Chernobyl was a poor, badly run reactor that was designed badly decades ago. I don't know why we paint all of nuclear with that brush, other than folks fall victim to availability bias all the time.
The other point is that we sweep aside externalities for all forms of power generation. People don't think of coal as dangerous, but it's killed far more than nuclear.
Not only designed decades ago (which the PWR also was) but the designers also cut corners, ignored its faults and pushed it through politically because it was cheap and the Soviet governments could meet their 5 year targets easier. Early incidents were treated with cover-ups.
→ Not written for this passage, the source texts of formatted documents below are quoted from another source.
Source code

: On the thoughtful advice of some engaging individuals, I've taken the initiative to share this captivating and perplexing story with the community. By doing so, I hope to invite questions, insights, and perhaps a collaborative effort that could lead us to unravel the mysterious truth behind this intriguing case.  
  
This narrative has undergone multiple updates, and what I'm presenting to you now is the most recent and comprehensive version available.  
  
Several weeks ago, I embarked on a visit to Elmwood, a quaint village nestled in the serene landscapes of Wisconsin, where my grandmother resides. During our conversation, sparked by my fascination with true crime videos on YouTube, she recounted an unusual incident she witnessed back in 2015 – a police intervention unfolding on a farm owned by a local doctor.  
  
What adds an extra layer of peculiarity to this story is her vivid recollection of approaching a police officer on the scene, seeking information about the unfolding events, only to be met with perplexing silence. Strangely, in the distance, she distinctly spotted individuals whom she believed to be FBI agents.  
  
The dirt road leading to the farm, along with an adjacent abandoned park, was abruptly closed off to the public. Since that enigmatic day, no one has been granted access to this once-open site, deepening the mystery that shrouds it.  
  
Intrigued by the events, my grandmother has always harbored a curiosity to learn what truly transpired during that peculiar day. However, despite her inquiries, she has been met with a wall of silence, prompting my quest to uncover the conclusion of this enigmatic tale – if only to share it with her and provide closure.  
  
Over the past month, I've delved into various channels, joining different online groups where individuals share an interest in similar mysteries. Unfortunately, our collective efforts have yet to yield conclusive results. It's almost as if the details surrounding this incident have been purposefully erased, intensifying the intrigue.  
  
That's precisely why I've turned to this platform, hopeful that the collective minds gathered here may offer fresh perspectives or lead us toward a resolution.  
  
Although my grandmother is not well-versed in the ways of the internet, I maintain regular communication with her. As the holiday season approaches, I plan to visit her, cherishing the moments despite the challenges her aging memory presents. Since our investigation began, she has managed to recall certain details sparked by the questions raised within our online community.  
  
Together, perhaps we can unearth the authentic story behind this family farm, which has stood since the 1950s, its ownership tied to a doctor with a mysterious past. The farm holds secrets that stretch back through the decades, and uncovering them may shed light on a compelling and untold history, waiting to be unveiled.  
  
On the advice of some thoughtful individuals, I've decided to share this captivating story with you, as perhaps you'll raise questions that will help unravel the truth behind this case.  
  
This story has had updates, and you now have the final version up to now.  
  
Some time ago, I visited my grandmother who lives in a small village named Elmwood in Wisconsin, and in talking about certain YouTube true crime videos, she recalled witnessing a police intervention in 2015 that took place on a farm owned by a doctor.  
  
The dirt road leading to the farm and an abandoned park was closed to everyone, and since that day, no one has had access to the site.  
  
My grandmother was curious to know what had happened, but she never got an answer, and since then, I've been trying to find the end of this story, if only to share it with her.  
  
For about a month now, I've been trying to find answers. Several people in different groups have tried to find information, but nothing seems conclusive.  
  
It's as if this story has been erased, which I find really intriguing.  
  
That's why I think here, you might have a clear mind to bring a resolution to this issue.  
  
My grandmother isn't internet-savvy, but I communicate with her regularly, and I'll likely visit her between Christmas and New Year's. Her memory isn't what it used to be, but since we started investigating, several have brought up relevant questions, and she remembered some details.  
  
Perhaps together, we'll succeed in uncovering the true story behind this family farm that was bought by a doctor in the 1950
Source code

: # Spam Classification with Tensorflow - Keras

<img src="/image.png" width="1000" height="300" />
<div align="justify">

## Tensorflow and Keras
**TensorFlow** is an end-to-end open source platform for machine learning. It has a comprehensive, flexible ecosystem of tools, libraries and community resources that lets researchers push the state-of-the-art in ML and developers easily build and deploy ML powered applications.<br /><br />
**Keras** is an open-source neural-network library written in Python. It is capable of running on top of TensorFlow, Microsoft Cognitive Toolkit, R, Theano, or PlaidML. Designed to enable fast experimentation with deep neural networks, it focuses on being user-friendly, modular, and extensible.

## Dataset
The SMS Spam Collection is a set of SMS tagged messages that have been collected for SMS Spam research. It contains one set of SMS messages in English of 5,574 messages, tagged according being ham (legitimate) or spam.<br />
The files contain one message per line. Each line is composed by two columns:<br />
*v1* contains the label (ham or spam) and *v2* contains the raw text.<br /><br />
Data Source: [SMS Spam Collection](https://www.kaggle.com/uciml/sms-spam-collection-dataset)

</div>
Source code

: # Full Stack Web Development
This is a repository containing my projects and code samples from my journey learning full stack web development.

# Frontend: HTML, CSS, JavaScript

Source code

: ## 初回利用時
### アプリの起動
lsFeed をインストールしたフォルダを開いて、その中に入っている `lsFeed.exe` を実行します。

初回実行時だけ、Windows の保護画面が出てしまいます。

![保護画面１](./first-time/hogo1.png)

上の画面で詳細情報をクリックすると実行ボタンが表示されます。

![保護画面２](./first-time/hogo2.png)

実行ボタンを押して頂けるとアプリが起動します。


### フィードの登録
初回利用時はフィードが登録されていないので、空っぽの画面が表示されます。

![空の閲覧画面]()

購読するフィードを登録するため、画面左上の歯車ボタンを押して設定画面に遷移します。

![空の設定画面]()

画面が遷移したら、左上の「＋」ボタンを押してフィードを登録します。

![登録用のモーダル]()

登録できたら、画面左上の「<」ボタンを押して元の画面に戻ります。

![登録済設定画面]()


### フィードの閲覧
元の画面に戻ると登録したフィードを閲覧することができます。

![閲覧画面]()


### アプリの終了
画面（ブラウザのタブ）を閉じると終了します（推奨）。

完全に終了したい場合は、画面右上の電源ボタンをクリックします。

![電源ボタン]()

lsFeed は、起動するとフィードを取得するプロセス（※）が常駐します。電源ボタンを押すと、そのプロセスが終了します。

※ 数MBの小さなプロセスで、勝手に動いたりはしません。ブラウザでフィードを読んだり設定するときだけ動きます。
"The RBMK was considered by some in the Soviet Union to be already obsolete shortly after the commissioning of Chernobyl unit 1. Aleksandrov and Dollezhal did not investigate further or even deeply understand the problems in the RBMK, and the void coefficient was not analyzed in the manuals for the reactor. Engineers at Chernobyl unit 1 had to create solutions to many of the RBMK's flaws such as a lack of protection against no feedwater supply. Leningrad and Chernobyl units 1 both had partial meltdowns that were treated, alongside other nuclear accidents at power plants, as state secrets and so were unknown even to other workers at those same plants."
We don’t actually do that, at least not in the USA. America’s industrial policy — until Trump — has been (politicians from certain areas of the country excepted) a gradual phaseout of coal and other fossil fuels. It’s taking time because West Virginia produces a lot of coal and their politicians have been assholes about it.
Chernobyl was a poor, badly run reactor that was designed badly decades ago. I don't know why we paint all of nuclear with that brush, other than folks fall victim to availability bias all the time.
The other point is that we sweep aside externalities for all forms of power generation. People don't think of coal as dangerous, but it's killed far more than nuclear.